[Data for review — start]

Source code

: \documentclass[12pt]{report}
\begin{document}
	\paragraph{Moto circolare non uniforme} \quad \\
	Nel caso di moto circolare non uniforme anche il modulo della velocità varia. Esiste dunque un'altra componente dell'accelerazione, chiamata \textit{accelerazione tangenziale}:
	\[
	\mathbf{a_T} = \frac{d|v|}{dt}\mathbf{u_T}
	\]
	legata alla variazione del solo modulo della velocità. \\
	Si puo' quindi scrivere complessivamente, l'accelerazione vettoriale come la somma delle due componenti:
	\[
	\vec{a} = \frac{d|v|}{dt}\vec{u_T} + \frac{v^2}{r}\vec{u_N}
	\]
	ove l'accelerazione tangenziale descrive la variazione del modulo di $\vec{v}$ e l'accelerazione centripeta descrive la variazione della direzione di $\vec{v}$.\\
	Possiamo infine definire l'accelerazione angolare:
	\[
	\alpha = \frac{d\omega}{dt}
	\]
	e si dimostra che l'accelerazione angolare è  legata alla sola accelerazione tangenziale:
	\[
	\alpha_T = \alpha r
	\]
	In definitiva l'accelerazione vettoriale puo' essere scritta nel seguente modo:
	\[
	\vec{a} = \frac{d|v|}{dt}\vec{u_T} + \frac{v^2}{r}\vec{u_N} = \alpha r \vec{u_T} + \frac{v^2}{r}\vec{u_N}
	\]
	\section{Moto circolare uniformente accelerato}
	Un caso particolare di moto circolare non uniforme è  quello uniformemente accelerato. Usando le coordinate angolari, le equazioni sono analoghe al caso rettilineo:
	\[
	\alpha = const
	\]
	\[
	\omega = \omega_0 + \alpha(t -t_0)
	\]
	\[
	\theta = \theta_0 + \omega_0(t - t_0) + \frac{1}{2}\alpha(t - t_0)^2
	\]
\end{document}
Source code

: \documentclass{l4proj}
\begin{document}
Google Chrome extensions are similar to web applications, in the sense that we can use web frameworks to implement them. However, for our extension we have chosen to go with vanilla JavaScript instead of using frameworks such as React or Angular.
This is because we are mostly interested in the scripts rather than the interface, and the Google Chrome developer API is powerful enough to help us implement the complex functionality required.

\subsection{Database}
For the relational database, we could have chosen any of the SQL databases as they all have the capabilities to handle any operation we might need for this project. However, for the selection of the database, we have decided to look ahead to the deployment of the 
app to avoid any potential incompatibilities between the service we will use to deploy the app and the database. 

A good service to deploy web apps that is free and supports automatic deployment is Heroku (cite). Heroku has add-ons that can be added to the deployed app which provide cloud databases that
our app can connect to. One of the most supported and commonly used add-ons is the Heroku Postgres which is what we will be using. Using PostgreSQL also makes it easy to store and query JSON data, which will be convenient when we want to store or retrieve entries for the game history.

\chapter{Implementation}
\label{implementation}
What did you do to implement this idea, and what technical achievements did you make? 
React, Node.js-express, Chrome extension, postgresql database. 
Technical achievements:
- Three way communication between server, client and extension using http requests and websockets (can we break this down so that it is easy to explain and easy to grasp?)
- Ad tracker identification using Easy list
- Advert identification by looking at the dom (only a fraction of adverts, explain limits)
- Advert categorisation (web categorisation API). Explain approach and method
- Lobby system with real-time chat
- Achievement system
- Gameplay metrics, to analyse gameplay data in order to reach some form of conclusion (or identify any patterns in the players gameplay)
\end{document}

[Data for review — finish]

◆ **Brief**: All lines from the one holding "- Three way" through the end of the entries need to be given again exactly. Leave out the others.

◆ **Expected output**:
- Three way communication between server, client and extension using http requests and websockets (can we break this down so that it is easy to explain and easy to grasp?)
- Ad tracker identification using Easy list
- Advert identification by looking at the dom (only a fraction of adverts, explain limits)
- Advert categorisation (web categorisation API). Explain approach and method
- Lobby system with real-time chat
- Achievement system
- Gameplay metrics, to analyse gameplay data in order to reach some form of conclusion (or identify any patterns in the players gameplay)
\end{document}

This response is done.